Regulation and Transformation

The proliferation of digital technologies within and in relation to forests is now contributing to distinct practices for regulating and transforming these environments. Techniques such as “precision forestry” use UAVs, sensors, computer models, data analytics, and artificial intelligence to expedite reforestation initiatives by automating environmental management.

Digital technologies such as UAVs and their networks are used in support of reforestation and to respond to specific environmental objectives, policies, and targets that are often formed through practices of planetary governance. 1 In the process, these practices are organizing approaches to forests as technologies that are meant to offer “natural climate solutions” by optimizing and augmenting forest processes.

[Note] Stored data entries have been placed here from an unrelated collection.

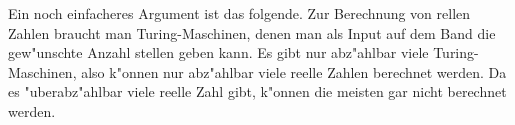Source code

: {\begin{loesung}
Ein noch einfacheres Argument ist das folgende. Zur Berechnung von
rellen Zahlen braucht man Turing-Maschinen, denen man als Input auf
dem Band die gew"unschte Anzahl stellen geben kann. Es gibt nur
abz"ahlbar viele Turing-Maschinen, also k"onnen nur abz"ahlbar viele
reelle Zahlen berechnet werden. Da es "uberabz"ahlbar viele reelle
Zahl gibt, k"onnen die meisten gar nicht berechnet werden.
\end{loesung}

}{}

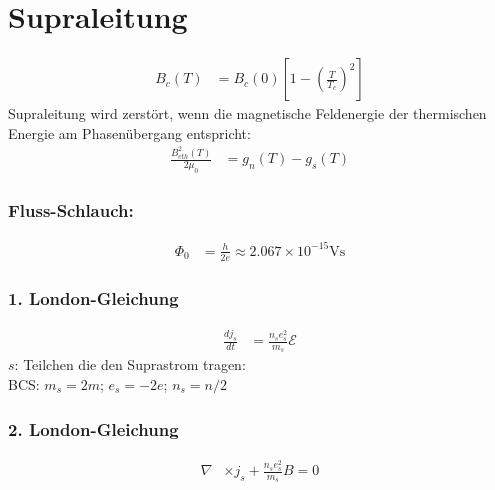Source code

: \section{Supraleitung}

\begin{equation*}
    \begin{aligned}
        B_c(T) &= B_c(0) \left[1- \left(\frac{T}{T_c}\right)^2\right]
    \end{aligned}
\end{equation*}
Supraleitung wird zerstört, wenn die magnetische Feldenergie der thermischen 
Energie am Phasenübergang entspricht:
\begin{equation*}
    \begin{aligned}
        \frac{B_{cth}^2(T)}{2 \mu_0} &= g_n(T) - g_s(T)
    \end{aligned}
\end{equation*}

\subsubsection*{Fluss-Schlauch:}
\begin{equation*}
    \begin{aligned}
        \Phi_0 &= \frac{h}{2e} \approx 2.067 \times 10^{-15} \text{Vs}
    \end{aligned}
\end{equation*}

\subsubsection*{1. London-Gleichung}
\begin{equation*}
    \begin{aligned}
        \frac{dj_s}{dt} &= \frac{n_s e_s^2}{m_s} \mathcal{E}
    \end{aligned}
\end{equation*}
$s$: Teilchen die den Suprastrom tragen:\\
BCS: $m_s = 2m$; $e_s = -2e$; $n_s = n/2$

\subsubsection*{2. London-Gleichung}
\begin{equation*}
    \begin{aligned}
        \nabla &\times j_s + \frac{n_s e_s^2}{m_s} B = 0
    \end{aligned}
\end{equation*}

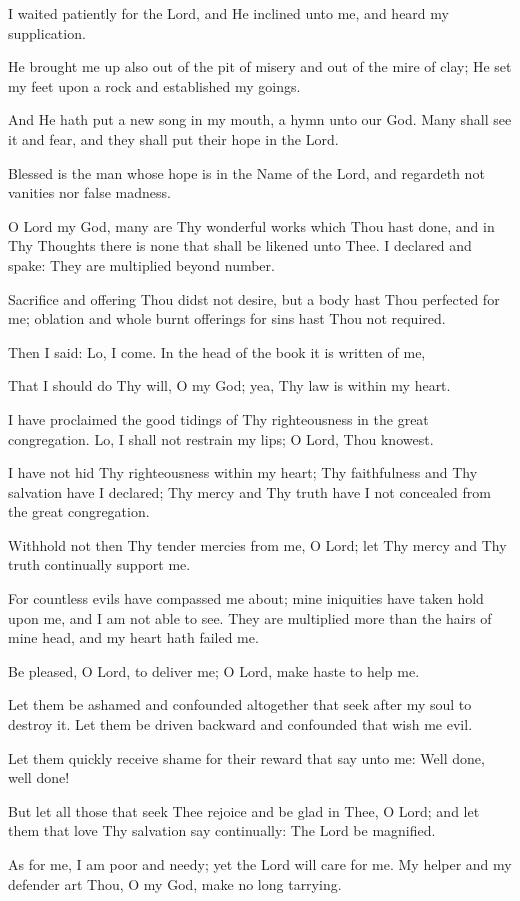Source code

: I waited patiently for the Lord, and He inclined unto me, and heard my supplication.

He brought me up also out of the pit of misery and out of the mire of clay; He set my feet upon a rock and established my goings.

And He hath put a new song in my mouth, a hymn unto our God. Many shall see it and fear, and they shall put their hope in the Lord.

Blessed is the man whose hope is in the Name of the Lord, and regardeth not vanities nor false madness.

O Lord my God, many are Thy wonderful works which Thou hast done, and in Thy Thoughts there is none that shall be likened unto Thee. I declared and spake: They are multiplied beyond number.

Sacrifice and offering Thou didst not desire, but a body hast Thou perfected for me; oblation and whole burnt offerings for sins hast Thou not required.

Then I said: Lo, I come. In the head of the book it is written of me,

That I should do Thy will, O my God; yea, Thy law is within my heart.

I have proclaimed the good tidings of Thy righteousness in the great congregation. Lo, I shall not restrain my lips; O Lord, Thou knowest.

I have not hid Thy righteousness within my heart; Thy faithfulness and Thy salvation have I declared; Thy mercy and Thy truth have I not concealed from the great congregation.

Withhold not then Thy tender mercies from me, O Lord; let Thy mercy and Thy truth continually support me.

For countless evils have compassed me about; mine iniquities have taken hold upon me, and I am not able to see. They are multiplied more than the hairs of mine head, and my heart hath failed me.

Be pleased, O Lord, to deliver me; O Lord, make haste to help me.

Let them be ashamed and confounded altogether that seek after my soul to destroy it. Let them be driven backward and confounded that wish me evil.

Let them quickly receive shame for their reward that say unto me: Well done, well done!

But let all those that seek Thee rejoice and be glad in Thee, O Lord; and let them that love Thy salvation say continually: The Lord be magnified.

As for me, I am poor and needy; yet the Lord will care for me. My helper and my defender art Thou, O my God, make no long tarrying.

Droneseed: Demonstration of reforestation technology

As digital devices and data practices proliferate in forests spaces, so too do forests transform into environmental infrastructures. 2 Smart forest technologies and systems thus contribute to the reworking of what a forest is and how it operates. Such a point of orientation could expand existing approaches to smart and digital technologies, while reworking conventional understandings of what counts as a technology, by researching how forests transform into technologies through technical and policy interventions.

Notes

  1. Lövbrand, E, Stripple, J (2006) The climate as political space: On the territorialisation of the global carbon cycle. Review of International Studies 32(2): 217–235.
  2. Bruun Jensen, C (2015) Experimenting with political materials: Environmental infrastructures and ontological transformations. Distinktion: Journal of Social Theory 16(1): 17–30.